Please write out the data exactly, line by line.

[Source texts of formatted documents]
┄┄┄┄┄┄

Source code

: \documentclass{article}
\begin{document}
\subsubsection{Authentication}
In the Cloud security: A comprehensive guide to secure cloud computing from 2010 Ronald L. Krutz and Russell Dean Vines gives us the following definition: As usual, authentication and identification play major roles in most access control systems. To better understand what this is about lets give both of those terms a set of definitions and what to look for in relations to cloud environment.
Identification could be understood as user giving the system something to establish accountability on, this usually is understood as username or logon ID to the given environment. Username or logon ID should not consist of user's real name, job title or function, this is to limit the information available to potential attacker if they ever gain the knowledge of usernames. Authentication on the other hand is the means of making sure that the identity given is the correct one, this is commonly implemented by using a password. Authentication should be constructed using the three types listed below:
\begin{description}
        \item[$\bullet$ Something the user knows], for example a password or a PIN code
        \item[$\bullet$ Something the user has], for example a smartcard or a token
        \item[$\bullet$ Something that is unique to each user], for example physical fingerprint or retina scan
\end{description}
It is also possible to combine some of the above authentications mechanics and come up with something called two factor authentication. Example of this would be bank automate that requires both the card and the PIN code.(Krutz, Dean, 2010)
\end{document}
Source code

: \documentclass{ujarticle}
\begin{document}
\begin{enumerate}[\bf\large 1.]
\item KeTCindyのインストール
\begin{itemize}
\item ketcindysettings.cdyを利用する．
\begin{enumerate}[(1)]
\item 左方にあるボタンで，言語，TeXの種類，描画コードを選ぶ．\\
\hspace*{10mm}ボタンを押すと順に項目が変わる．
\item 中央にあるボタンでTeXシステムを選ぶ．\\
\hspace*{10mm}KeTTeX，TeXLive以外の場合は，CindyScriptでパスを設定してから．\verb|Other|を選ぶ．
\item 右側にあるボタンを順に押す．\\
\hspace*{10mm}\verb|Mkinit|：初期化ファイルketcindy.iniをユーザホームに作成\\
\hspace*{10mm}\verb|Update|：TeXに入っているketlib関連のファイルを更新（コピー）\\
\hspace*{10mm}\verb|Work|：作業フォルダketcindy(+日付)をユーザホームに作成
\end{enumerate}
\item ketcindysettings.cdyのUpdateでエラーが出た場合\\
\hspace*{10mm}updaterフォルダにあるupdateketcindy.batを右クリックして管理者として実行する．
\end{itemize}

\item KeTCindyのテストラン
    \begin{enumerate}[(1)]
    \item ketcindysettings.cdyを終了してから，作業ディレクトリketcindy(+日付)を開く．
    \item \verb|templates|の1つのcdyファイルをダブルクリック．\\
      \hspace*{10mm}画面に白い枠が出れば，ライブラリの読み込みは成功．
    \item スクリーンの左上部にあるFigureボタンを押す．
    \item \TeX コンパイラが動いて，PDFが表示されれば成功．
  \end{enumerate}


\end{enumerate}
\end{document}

┄┄┄┄┄┄

Completed task
Source code

: \documentclass{article}
\begin{document}
\subsubsection{Authentication}
In the Cloud security: A comprehensive guide to secure cloud computing from 2010 Ronald L. Krutz and Russell Dean Vines gives us the following definition: As usual, authentication and identification play major roles in most access control systems. To better understand what this is about lets give both of those terms a set of definitions and what to look for in relations to cloud environment.
Identification could be understood as user giving the system something to establish accountability on, this usually is understood as username or logon ID to the given environment. Username or logon ID should not consist of user's real name, job title or function, this is to limit the information available to potential attacker if they ever gain the knowledge of usernames. Authentication on the other hand is the means of making sure that the identity given is the correct one, this is commonly implemented by using a password. Authentication should be constructed using the three types listed below:
\begin{description}
        \item[$\bullet$ Something the user knows], for example a password or a PIN code
        \item[$\bullet$ Something the user has], for example a smartcard or a token
        \item[$\bullet$ Something that is unique to each user], for example physical fingerprint or retina scan
\end{description}
It is also possible to combine some of the above authentications mechanics and come up with something called two factor authentication. Example of this would be bank automate that requires both the card and the PIN code.(Krutz, Dean, 2010)
\end{document}
Source code

: \documentclass{ujarticle}
\begin{document}
\begin{enumerate}[\bf\large 1.]
\item KeTCindyのインストール
\begin{itemize}
\item ketcindysettings.cdyを利用する．
\begin{enumerate}[(1)]
\item 左方にあるボタンで，言語，TeXの種類，描画コードを選ぶ．\\
\hspace*{10mm}ボタンを押すと順に項目が変わる．
\item 中央にあるボタンでTeXシステムを選ぶ．\\
\hspace*{10mm}KeTTeX，TeXLive以外の場合は，CindyScriptでパスを設定してから．\verb|Other|を選ぶ．
\item 右側にあるボタンを順に押す．\\
\hspace*{10mm}\verb|Mkinit|：初期化ファイルketcindy.iniをユーザホームに作成\\
\hspace*{10mm}\verb|Update|：TeXに入っているketlib関連のファイルを更新（コピー）\\
\hspace*{10mm}\verb|Work|：作業フォルダketcindy(+日付)をユーザホームに作成
\end{enumerate}
\item ketcindysettings.cdyのUpdateでエラーが出た場合\\
\hspace*{10mm}updaterフォルダにあるupdateketcindy.batを右クリックして管理者として実行する．
\end{itemize}

\item KeTCindyのテストラン
    \begin{enumerate}[(1)]
    \item ketcindysettings.cdyを終了してから，作業ディレクトリketcindy(+日付)を開く．
    \item \verb|templates|の1つのcdyファイルをダブルクリック．\\
      \hspace*{10mm}画面に白い枠が出れば，ライブラリの読み込みは成功．
    \item スクリーンの左上部にあるFigureボタンを押す．
    \item \TeX コンパイラが動いて，PDFが表示されれば成功．
  \end{enumerate}


\end{enumerate}
\end{document}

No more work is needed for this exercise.